Kodi weighs 13.2 pounds and the calculator says he should be eating about 1 cup a day. This also takes into account that his activity level is that of an average dog.

Taz weighs roughly 10 pounds and his activity level is average as well and that i should feed him 1 cup a day

And Gizmo weighs roughly 5 1/2 to 6 pounds average activity level and that I should be feeding him 1 cup as well. 

I'm just really confused and I feel as though I could use some help with this.


----------



## Canyx (Jul 1, 2011)

My dog is 75 lb and he eats maybe 2 cups (if I'm using a dry measuring cup, which I don't.)
I say if you're dogs are looking fine right now then you're doing the right thing! We've always tweaked the amount we feed my dog based on his activity levels and his weight (which has been stable for yeas). We went down for a few months because his exercise dropped by like 50% when he needed to heal from a ligament sprain. But now he seems to be normal again so we upped his activity and feed.


----------



## kafkabeetle (Dec 4, 2009)

Those calculators have always shown that I should be feeding more. But they're wrong because Sydney is the perfect weight and doing fine. She weighs around 20 pounds and gets 1/3 cup twice a day of TOTW.


----------



## dmickle1 (Jun 19, 2011)

It just depends on the dog at hand, really.

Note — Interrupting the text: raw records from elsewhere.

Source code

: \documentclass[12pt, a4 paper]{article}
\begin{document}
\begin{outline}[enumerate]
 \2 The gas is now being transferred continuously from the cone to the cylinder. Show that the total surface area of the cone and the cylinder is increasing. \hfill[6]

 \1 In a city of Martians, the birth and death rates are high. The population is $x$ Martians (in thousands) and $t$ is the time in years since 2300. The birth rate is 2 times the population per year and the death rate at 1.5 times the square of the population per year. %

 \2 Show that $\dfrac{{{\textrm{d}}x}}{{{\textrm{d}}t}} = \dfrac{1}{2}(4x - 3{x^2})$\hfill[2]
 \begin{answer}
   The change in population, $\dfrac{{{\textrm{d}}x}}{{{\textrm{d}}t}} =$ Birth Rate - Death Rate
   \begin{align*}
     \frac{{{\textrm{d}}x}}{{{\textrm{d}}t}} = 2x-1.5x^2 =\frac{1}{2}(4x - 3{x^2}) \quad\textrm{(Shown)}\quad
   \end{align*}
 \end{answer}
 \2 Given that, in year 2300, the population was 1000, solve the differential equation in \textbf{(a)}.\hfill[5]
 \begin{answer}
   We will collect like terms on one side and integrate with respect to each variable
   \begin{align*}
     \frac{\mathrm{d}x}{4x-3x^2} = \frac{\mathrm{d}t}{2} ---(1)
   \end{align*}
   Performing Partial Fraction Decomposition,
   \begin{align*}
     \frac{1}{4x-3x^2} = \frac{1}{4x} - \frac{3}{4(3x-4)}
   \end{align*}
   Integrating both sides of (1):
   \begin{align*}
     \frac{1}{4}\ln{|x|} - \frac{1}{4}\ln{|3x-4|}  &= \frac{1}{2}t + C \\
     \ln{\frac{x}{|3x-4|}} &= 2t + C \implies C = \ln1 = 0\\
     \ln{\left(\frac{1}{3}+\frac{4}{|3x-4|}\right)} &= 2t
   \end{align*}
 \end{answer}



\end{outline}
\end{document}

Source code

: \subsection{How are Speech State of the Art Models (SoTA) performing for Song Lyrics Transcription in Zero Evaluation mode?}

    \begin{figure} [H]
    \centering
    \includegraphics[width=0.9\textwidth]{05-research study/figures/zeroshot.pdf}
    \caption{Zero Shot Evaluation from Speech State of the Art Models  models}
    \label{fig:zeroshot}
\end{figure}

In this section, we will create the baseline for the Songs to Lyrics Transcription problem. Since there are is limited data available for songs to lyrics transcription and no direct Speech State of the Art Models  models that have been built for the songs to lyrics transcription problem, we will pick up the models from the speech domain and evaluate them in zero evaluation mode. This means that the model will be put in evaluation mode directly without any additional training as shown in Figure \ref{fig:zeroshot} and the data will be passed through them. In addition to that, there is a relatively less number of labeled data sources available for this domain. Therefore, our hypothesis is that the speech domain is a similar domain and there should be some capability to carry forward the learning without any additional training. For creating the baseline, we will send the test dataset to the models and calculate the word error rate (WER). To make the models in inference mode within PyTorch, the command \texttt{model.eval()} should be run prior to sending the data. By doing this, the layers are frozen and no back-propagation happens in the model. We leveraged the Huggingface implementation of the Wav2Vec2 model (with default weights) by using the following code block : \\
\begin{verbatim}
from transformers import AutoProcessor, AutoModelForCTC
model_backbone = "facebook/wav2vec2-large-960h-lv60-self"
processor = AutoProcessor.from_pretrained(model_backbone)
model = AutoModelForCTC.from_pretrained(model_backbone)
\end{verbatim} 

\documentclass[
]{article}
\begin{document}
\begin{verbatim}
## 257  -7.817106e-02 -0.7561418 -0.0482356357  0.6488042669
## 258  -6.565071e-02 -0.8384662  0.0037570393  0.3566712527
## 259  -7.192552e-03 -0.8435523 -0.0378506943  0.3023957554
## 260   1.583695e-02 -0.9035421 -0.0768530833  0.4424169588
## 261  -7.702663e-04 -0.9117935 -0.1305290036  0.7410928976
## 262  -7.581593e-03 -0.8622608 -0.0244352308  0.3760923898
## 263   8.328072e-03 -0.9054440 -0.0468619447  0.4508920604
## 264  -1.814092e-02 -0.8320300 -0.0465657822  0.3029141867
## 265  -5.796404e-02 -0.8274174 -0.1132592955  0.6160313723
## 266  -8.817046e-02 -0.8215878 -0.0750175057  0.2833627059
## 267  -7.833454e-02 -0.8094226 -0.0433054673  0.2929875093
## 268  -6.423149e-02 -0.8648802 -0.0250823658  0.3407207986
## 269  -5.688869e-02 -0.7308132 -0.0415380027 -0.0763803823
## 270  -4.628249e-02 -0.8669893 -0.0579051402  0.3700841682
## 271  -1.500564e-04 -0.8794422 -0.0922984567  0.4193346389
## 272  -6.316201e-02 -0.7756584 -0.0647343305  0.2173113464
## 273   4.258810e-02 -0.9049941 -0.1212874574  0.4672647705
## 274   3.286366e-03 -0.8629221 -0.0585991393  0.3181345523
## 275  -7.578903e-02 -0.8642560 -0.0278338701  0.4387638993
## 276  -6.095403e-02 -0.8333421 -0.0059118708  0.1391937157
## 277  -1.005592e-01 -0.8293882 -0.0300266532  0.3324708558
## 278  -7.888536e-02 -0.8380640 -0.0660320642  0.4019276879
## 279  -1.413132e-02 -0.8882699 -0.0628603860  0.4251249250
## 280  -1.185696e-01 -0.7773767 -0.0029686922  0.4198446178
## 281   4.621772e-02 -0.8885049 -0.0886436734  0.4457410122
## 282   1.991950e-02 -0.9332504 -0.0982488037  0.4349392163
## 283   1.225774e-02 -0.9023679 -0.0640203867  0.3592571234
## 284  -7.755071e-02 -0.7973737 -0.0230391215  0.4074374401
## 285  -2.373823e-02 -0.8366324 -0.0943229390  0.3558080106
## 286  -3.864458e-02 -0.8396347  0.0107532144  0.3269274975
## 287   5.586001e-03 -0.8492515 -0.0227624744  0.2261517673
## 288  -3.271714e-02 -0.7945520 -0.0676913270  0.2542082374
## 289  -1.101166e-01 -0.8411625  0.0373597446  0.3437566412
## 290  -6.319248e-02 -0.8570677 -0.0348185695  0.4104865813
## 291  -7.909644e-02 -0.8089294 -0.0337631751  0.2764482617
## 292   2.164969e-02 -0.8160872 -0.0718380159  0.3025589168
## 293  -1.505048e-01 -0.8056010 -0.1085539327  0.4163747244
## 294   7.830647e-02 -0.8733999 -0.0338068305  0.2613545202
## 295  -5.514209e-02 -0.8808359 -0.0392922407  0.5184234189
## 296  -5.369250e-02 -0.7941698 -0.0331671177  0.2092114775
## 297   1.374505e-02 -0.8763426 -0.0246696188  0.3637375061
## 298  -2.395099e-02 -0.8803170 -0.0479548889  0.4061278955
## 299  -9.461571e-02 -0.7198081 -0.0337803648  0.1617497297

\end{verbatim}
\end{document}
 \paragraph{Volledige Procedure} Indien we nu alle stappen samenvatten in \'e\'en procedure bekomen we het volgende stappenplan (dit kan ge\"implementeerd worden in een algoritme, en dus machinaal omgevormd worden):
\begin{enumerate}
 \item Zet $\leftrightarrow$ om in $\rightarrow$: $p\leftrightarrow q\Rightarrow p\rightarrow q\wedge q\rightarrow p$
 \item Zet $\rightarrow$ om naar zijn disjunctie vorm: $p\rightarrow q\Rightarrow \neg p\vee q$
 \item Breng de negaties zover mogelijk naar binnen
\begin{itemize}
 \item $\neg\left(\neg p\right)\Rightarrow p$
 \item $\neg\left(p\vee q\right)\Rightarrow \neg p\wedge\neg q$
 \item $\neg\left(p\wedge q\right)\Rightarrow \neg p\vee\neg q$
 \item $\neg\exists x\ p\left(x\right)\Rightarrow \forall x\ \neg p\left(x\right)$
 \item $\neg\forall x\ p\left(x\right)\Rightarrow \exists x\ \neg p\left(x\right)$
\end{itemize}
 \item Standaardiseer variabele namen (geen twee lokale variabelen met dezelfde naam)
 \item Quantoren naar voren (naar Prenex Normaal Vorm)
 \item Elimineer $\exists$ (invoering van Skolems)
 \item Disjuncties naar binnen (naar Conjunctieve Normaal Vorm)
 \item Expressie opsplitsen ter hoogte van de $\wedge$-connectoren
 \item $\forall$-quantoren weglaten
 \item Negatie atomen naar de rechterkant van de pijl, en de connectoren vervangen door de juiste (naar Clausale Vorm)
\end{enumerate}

If they have normal energy levels and are at a good weight, then keep feeding how you are. If they're getting a little pudgy, feed slightly less and if they look a little skinny, feed some more


----------



## igmomma (Jul 24, 2011)

I find that site tends to be a little high. I like to keep dogs slightly on the lean side, there's alot of research that shows dogs usually live longer and stay healthier if they're slightly lean vs slightly heavy. If your dogs seem to be holding a good weight, I'd stick with it! Alot depends on the dog. When I was feeding kibble before I went totally raw, let me give you an example. All my dogs are about the same activity level. Aiyana's father, Piper, was ALWAYS lean, I was feeding him 1 1/2 cups of TOTW to keep him at approx 10 lbs. Hannah on the other hand weighs 13 lbs at an ideal weight, I was only giving her 1/4 cup a meal or she'd get fat. My 2 Afghans show it even better. Jamie never would eat raw, and Lola's co-owner doesn't want me putting her on raw, so the Afghans got TOTW kibble. Lola weighs 50 lbs and is always on the lean side, she gets 2 1/2 cups in the AM, 2 cups PM, plus approx 1/4 can each meal, and stays a very lean 50 lbs. She's not a real active Afghan, she just has a really high metabolism. Her co-owner and I worried over her for years, thinking there was a problem she stayed so lean and had alot of tests run, but she's perfectly healthy, happy, and normal - Just stays lean. Jamie stayed about 60 lbs, she would eat about a cup and a half in the morning and a cup at night, and I'd have to cut her down slightly in the winter when she wasn't as active or she'd start to get pudgy, plus she'd get a tablespoon or so of canned just for a treat. So she ate almost half what Lola eats, same energy level, and Jamie was a little bigger then Lola. It really depends on the dog. I find food guidelines are just that - A guideline, if the amount you're feeding is working, don't change!


----------



## theyogachick (Aug 2, 2009)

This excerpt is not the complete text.